[Source texts of formatted documents]
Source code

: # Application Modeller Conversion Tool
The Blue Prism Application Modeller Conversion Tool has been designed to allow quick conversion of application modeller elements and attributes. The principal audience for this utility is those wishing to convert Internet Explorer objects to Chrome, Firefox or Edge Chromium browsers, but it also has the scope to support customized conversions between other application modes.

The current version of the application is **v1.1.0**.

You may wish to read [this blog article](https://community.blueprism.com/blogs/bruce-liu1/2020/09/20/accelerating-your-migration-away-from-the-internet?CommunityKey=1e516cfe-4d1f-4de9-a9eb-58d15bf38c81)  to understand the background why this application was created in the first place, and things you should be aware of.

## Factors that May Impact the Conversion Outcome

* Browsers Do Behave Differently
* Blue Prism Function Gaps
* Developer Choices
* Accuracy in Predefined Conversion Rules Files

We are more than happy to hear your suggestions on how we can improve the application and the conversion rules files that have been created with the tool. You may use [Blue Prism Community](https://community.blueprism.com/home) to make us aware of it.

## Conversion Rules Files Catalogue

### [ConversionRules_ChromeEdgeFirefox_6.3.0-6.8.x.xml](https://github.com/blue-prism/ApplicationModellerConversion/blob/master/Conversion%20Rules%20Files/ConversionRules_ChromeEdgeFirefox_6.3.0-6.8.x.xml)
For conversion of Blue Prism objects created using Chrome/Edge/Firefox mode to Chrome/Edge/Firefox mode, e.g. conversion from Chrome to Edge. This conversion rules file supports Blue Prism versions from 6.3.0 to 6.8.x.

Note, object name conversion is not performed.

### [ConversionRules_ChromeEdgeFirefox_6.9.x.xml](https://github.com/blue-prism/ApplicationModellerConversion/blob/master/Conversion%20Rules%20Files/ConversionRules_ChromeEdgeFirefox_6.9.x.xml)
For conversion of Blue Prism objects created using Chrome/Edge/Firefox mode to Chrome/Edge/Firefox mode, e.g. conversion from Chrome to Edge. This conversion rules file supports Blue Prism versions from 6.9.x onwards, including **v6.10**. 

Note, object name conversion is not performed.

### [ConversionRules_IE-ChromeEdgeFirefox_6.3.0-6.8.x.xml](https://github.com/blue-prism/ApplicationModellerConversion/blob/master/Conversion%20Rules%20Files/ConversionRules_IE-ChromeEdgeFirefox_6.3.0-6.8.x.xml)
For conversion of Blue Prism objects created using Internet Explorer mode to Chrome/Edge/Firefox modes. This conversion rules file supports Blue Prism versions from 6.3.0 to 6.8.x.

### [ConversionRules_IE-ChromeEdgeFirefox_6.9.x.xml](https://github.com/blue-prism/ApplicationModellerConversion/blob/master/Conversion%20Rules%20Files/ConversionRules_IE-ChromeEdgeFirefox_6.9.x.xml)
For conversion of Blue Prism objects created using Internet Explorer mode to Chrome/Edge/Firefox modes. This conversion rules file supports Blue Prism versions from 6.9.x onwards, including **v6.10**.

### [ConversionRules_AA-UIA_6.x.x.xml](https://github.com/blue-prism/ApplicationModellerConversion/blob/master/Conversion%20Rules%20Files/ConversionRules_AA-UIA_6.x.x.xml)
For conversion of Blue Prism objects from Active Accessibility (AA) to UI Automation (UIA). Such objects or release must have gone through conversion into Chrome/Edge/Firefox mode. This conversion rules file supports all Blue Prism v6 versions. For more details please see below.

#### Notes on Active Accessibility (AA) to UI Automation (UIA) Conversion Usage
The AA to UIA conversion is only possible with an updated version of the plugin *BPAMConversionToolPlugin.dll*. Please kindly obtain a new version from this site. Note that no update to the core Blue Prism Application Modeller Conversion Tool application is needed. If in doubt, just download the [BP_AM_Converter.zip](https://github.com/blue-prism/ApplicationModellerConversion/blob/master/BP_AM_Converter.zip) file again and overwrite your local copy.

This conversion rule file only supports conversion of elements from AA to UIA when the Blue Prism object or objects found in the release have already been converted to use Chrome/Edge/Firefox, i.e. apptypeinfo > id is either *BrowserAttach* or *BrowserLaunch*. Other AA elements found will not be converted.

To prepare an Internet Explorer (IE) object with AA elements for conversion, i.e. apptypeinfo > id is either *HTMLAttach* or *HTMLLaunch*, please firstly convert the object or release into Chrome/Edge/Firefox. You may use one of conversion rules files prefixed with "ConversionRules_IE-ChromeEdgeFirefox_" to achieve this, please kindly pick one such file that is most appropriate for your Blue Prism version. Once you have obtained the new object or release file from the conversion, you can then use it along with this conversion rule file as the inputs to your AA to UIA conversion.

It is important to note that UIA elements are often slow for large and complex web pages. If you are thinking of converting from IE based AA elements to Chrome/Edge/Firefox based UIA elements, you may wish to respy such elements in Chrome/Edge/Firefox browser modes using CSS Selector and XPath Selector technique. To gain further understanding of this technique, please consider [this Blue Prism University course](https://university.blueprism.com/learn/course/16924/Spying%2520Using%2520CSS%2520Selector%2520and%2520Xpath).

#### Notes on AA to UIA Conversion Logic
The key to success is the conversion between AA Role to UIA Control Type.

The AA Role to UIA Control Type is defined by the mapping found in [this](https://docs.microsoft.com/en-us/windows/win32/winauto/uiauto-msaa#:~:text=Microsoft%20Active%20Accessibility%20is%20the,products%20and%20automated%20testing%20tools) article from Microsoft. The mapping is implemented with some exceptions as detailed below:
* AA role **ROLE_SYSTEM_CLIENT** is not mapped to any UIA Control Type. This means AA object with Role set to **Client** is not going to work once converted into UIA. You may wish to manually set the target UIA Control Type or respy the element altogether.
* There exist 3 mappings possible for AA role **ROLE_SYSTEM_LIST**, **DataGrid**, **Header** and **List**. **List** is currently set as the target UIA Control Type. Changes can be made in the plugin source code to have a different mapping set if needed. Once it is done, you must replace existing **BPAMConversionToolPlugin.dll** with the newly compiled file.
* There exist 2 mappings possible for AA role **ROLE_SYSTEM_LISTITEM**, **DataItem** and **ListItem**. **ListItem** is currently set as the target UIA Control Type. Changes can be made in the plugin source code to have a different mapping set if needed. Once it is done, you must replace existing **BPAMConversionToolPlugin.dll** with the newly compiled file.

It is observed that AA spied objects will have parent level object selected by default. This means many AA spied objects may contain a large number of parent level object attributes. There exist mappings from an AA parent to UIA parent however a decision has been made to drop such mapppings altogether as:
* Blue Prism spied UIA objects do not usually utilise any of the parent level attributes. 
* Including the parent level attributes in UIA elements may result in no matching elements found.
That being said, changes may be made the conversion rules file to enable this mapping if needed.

- [TASK TO COMPLETE]:
An exact copy of the lines above between the line holding "## Factors that" and the line holding "Predefined Conversion Rules Files", inclusive, is the whole answer.

- [RESPONSE TO THE TASK]:
## Factors that May Impact the Conversion Outcome

* Browsers Do Behave Differently
* Blue Prism Function Gaps
* Developer Choices
* Accuracy in Predefined Conversion Rules Files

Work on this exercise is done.